[Start of Attachment]

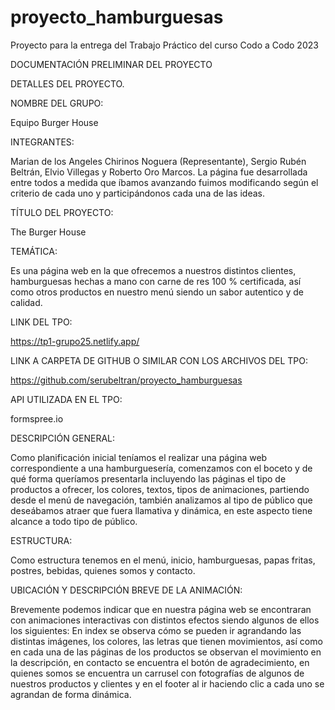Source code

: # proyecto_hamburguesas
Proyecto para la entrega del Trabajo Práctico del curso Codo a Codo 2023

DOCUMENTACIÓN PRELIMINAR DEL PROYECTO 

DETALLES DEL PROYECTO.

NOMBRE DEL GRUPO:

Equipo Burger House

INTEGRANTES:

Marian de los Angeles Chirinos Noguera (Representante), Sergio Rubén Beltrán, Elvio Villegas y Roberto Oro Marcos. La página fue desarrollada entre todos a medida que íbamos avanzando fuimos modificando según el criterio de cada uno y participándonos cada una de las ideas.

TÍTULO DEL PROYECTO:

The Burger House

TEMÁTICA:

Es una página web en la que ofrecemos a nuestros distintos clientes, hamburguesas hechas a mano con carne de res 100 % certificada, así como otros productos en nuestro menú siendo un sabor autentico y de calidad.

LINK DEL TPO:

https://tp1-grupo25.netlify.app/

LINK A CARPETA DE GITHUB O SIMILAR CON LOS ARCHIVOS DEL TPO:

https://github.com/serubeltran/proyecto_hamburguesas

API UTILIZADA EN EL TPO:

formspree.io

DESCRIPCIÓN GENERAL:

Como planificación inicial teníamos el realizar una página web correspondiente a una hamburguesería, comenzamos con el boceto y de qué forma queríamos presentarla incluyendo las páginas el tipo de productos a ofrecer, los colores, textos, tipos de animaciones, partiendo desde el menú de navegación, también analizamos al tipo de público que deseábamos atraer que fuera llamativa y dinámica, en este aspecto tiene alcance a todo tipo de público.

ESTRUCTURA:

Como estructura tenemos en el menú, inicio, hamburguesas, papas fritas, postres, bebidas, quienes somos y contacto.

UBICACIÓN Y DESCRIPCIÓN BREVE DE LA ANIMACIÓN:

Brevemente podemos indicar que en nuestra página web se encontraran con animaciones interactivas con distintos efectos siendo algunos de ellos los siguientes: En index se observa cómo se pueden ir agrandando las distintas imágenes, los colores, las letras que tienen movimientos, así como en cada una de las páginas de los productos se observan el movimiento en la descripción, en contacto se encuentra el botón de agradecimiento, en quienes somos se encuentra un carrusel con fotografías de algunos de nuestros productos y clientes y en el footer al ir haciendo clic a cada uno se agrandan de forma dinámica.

[End of Attachment]

◆ **Your instructions**
Omit each image and transcribe the remaining records word for word.

◆ **Result of this exercise**
Source code

: # proyecto_hamburguesas
Proyecto para la entrega del Trabajo Práctico del curso Codo a Codo 2023

DOCUMENTACIÓN PRELIMINAR DEL PROYECTO 

DETALLES DEL PROYECTO.

NOMBRE DEL GRUPO:

Equipo Burger House

INTEGRANTES:

Marian de los Angeles Chirinos Noguera (Representante), Sergio Rubén Beltrán, Elvio Villegas y Roberto Oro Marcos. La página fue desarrollada entre todos a medida que íbamos avanzando fuimos modificando según el criterio de cada uno y participándonos cada una de las ideas.

TÍTULO DEL PROYECTO:

The Burger House

TEMÁTICA:

Es una página web en la que ofrecemos a nuestros distintos clientes, hamburguesas hechas a mano con carne de res 100 % certificada, así como otros productos en nuestro menú siendo un sabor autentico y de calidad.

LINK DEL TPO:

https://tp1-grupo25.netlify.app/

LINK A CARPETA DE GITHUB O SIMILAR CON LOS ARCHIVOS DEL TPO:

https://github.com/serubeltran/proyecto_hamburguesas

API UTILIZADA EN EL TPO:

formspree.io

DESCRIPCIÓN GENERAL:

Como planificación inicial teníamos el realizar una página web correspondiente a una hamburguesería, comenzamos con el boceto y de qué forma queríamos presentarla incluyendo las páginas el tipo de productos a ofrecer, los colores, textos, tipos de animaciones, partiendo desde el menú de navegación, también analizamos al tipo de público que deseábamos atraer que fuera llamativa y dinámica, en este aspecto tiene alcance a todo tipo de público.

ESTRUCTURA:

Como estructura tenemos en el menú, inicio, hamburguesas, papas fritas, postres, bebidas, quienes somos y contacto.

UBICACIÓN Y DESCRIPCIÓN BREVE DE LA ANIMACIÓN:

Brevemente podemos indicar que en nuestra página web se encontraran con animaciones interactivas con distintos efectos siendo algunos de ellos los siguientes: En index se observa cómo se pueden ir agrandando las distintas imágenes, los colores, las letras que tienen movimientos, así como en cada una de las páginas de los productos se observan el movimiento en la descripción, en contacto se encuentra el botón de agradecimiento, en quienes somos se encuentra un carrusel con fotografías de algunos de nuestros productos y clientes y en el footer al ir haciendo clic a cada uno se agrandan de forma dinámica.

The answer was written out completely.